Most of the hunting occurs in the Gardiner Basin north of Yellowstone. So far this winter few bison have migrated into the basin, so only two bison have been shot by state hunters, according to Montana Fish, Wildlife & Parks. The state issues 85 permits for hunters. Eight tribes cooperate to hunt bison outside the park under their own regulations.

The park’s most recent bison population estimate was about 5,450 animals. With few predators, the population is capable of growing by 10% to 17% a year.

The previous bison management plan and development of the IBMP came after the state of Montana successfully sued the park to keep bison numbers low to ensure those infected with brucellosis don’t transfer the disease to cattle in the state. Consequently, bison are the only park animal whose wanderings are restricted and populations are controlled. Elk, which are also infected with brucellosis, move freely within the Greater Yellowstone Ecosystem.

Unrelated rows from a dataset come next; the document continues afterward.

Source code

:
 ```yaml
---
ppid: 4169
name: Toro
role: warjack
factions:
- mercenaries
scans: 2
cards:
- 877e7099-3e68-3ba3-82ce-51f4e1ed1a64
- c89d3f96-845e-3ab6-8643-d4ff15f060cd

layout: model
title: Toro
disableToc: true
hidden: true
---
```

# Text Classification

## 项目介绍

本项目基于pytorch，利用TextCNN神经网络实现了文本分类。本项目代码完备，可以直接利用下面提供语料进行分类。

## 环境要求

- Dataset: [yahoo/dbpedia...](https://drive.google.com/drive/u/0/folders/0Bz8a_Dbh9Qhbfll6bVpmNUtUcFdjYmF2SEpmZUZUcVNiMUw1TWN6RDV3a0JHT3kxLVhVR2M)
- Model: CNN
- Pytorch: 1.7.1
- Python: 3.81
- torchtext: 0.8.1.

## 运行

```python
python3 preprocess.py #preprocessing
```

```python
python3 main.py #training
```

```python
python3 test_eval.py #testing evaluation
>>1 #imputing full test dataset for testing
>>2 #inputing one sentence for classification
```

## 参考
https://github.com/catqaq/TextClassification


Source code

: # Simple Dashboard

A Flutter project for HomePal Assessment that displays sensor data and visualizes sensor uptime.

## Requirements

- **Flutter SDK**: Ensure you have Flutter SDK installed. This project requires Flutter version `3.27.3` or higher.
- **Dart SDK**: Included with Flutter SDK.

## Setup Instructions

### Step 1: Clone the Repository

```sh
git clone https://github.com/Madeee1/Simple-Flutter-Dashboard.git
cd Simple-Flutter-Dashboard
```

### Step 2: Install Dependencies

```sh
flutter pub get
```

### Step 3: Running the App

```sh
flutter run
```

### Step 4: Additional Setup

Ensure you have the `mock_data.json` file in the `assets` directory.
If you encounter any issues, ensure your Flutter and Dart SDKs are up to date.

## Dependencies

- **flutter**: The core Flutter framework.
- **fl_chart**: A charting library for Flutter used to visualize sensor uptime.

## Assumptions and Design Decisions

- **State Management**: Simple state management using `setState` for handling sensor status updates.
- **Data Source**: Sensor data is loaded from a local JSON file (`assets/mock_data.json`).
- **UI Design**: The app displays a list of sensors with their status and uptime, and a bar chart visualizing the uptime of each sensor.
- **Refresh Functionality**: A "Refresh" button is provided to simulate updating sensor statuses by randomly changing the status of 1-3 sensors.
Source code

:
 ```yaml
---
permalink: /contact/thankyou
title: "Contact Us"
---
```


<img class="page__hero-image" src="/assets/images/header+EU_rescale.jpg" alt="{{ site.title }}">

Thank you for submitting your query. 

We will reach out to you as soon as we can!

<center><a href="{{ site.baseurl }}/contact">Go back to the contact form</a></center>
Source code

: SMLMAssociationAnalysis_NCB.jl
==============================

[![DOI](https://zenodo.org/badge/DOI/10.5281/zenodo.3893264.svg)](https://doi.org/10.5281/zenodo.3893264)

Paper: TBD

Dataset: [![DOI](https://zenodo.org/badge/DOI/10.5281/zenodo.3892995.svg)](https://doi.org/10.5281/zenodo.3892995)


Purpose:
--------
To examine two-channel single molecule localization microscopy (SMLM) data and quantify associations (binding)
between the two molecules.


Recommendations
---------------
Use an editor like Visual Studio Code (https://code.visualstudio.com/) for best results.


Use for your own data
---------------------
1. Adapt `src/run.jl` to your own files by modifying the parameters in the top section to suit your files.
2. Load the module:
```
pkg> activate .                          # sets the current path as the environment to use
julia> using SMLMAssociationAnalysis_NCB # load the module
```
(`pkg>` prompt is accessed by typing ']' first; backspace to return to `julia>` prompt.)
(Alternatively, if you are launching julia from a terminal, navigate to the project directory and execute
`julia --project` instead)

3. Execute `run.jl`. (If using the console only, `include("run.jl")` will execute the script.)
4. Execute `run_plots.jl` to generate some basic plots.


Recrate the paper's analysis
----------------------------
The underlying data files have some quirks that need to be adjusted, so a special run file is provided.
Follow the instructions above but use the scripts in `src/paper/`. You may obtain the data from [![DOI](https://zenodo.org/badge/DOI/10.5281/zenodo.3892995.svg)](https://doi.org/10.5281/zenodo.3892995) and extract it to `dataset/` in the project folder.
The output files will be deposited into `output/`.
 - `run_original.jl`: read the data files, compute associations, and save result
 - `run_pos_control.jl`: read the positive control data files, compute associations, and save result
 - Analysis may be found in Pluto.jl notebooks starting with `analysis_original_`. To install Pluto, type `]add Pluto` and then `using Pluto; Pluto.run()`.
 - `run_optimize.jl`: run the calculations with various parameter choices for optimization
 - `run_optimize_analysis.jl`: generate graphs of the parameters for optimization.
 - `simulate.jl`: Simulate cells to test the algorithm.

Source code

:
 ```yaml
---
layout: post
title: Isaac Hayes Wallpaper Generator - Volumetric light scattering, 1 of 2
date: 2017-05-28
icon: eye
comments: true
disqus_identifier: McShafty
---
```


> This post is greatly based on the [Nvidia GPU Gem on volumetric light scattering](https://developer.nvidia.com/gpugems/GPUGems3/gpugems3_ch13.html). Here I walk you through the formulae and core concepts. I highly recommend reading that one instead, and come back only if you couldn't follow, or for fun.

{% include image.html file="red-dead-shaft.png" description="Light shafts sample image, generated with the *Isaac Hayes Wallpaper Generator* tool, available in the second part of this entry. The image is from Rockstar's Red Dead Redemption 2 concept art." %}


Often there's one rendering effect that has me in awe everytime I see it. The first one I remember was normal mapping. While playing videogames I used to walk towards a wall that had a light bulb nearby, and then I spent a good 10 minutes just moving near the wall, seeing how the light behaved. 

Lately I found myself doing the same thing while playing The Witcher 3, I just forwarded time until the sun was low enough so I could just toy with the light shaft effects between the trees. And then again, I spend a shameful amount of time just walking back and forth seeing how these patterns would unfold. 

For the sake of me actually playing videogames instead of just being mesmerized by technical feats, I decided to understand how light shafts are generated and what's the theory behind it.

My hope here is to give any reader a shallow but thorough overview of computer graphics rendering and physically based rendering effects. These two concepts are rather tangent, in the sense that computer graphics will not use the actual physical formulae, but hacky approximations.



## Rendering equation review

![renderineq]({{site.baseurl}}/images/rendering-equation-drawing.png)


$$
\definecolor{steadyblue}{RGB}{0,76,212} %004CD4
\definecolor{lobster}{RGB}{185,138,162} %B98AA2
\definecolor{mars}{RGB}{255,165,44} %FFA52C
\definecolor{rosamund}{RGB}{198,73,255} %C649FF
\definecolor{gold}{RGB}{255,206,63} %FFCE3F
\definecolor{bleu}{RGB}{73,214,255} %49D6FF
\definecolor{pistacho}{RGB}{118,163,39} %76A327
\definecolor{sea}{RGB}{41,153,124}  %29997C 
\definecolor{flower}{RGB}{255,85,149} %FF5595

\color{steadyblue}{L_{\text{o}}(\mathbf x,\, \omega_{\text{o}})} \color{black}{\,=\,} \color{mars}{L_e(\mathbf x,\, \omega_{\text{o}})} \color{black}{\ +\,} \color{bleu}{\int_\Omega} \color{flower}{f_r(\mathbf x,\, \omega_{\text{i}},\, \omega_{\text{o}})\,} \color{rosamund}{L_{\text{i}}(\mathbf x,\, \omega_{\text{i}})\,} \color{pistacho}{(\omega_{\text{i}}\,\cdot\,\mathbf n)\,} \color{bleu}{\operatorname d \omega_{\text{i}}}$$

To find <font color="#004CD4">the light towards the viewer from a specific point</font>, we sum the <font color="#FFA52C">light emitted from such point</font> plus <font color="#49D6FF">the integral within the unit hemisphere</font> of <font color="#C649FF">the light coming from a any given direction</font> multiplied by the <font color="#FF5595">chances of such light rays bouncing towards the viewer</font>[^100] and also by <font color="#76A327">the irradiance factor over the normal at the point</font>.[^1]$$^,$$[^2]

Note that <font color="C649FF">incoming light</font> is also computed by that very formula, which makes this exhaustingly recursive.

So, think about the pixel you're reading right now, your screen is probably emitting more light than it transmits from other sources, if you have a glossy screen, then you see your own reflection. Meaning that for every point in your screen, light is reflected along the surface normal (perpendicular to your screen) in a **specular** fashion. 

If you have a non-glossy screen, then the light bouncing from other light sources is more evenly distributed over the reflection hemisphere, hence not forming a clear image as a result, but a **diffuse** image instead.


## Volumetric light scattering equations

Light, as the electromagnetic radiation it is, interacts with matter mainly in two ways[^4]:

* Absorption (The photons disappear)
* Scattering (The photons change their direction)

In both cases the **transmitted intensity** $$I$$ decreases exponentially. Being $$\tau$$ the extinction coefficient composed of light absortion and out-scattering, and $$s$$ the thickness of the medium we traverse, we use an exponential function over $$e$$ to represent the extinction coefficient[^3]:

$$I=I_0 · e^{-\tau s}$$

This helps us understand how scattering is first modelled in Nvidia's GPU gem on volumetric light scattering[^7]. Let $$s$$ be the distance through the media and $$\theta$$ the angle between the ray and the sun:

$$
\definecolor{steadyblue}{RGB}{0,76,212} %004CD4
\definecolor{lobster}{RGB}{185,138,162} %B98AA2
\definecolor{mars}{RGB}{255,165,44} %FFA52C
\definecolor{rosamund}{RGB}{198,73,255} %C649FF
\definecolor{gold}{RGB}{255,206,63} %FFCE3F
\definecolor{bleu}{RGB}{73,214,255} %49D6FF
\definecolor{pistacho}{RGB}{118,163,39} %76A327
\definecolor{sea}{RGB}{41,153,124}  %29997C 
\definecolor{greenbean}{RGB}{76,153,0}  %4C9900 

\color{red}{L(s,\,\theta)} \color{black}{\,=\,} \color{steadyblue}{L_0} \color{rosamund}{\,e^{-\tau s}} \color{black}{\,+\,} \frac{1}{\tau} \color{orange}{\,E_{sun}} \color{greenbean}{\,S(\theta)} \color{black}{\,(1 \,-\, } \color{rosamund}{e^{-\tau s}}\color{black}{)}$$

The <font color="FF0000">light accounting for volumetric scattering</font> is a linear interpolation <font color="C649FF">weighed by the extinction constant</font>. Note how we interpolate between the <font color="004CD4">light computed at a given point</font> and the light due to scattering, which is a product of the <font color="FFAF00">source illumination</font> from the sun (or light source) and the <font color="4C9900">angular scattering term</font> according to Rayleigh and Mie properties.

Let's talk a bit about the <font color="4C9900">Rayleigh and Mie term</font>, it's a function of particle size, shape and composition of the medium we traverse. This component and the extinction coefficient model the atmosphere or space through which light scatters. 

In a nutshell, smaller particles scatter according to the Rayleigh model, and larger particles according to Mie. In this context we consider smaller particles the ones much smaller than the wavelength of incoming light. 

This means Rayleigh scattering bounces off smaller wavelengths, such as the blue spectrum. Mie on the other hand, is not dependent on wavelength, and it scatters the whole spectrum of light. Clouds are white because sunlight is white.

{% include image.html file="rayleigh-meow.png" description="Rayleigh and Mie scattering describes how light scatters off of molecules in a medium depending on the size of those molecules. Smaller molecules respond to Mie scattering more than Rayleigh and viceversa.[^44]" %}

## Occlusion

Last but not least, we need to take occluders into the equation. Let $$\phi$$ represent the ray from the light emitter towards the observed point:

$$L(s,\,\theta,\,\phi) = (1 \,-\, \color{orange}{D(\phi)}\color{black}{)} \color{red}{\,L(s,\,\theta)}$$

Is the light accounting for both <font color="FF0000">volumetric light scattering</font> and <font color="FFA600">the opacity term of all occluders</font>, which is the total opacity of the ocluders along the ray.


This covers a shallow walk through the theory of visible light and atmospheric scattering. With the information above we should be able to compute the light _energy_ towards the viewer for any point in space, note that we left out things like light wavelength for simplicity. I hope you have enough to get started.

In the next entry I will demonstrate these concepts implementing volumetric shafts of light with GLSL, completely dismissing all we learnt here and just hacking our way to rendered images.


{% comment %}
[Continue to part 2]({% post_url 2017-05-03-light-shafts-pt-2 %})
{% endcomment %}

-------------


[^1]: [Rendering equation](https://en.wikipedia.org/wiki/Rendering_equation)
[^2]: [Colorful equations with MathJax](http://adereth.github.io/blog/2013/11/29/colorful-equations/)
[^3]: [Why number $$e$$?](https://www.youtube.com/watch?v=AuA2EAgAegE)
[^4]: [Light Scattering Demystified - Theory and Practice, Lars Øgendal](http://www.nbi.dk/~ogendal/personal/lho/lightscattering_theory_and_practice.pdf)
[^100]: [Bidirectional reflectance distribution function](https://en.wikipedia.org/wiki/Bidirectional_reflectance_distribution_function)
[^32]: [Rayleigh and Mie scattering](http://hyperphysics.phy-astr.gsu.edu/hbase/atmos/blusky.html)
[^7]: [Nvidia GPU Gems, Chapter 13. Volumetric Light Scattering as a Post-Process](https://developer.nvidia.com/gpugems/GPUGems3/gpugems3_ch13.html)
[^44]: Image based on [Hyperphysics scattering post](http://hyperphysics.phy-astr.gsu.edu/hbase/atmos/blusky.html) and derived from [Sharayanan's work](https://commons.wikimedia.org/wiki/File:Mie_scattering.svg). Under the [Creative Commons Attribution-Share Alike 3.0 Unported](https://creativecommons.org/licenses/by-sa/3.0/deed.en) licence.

Sholly said the cooperative work of the agencies and tribes under the IBMP has successfully maintained bison populations, lessened conflicts with landowners and avoided brucellosis infections. That cooperation will continue even under a new plan, he added.

“We’re still adhering to the intent of the IBMP,” Sholly said.

The goal is to have a draft environmental impact statement regarding bison management out for public comment by this fall with a final document approved in 2023, Sholly said.